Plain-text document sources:

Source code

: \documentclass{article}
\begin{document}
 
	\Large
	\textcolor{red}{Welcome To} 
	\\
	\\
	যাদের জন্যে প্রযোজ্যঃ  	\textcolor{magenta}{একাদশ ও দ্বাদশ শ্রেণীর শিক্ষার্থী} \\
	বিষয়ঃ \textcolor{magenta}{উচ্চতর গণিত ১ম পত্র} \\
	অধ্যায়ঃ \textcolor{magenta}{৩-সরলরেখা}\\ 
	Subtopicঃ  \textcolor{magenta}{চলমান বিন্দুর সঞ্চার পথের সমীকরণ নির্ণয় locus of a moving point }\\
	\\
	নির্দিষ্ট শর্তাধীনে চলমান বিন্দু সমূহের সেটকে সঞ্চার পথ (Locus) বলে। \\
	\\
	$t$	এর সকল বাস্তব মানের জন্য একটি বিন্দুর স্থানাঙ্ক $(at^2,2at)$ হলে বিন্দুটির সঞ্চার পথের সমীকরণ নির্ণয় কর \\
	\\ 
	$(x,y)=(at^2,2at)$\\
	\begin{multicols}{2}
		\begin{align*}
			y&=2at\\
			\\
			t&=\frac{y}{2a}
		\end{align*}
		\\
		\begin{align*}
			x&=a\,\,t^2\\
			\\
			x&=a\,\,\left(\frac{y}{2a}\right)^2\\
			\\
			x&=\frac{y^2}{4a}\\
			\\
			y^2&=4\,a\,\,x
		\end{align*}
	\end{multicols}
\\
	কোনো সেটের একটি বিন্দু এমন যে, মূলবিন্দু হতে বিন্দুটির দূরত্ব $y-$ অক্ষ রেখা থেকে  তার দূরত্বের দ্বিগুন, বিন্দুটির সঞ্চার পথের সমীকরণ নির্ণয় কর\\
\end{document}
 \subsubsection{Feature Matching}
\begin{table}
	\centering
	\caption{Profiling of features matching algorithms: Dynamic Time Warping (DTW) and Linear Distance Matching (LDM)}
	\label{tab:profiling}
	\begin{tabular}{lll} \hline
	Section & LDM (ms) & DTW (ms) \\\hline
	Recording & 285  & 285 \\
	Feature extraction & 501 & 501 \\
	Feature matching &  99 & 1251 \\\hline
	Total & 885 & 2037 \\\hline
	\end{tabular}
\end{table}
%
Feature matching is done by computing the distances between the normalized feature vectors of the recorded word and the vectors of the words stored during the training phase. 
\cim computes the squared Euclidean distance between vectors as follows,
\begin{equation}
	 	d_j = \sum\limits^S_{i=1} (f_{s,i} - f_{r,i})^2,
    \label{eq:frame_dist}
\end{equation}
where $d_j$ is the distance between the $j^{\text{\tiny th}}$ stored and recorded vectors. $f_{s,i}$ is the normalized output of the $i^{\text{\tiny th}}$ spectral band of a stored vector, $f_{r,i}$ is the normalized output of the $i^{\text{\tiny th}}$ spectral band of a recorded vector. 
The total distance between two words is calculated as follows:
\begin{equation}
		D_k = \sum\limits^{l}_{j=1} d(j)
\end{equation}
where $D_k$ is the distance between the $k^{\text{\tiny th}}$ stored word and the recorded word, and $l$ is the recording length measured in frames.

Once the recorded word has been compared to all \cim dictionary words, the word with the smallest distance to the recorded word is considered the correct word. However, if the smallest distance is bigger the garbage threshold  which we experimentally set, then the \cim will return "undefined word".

(Task prompt) Return the opening line of the data and every line after it through the line containing "অধ্যায়ঃ \textc", please, exactly as written and with nothing added.

(Result of the exercise)
Source code

: \documentclass{article}
\begin{document}
 
	\Large
	\textcolor{red}{Welcome To} 
	\\
	\\
	যাদের জন্যে প্রযোজ্যঃ  	\textcolor{magenta}{একাদশ ও দ্বাদশ শ্রেণীর শিক্ষার্থী} \\
	বিষয়ঃ \textcolor{magenta}{উচ্চতর গণিত ১ম পত্র} \\
	অধ্যায়ঃ \textcolor{magenta}{৩-সরলরেখা}\\ 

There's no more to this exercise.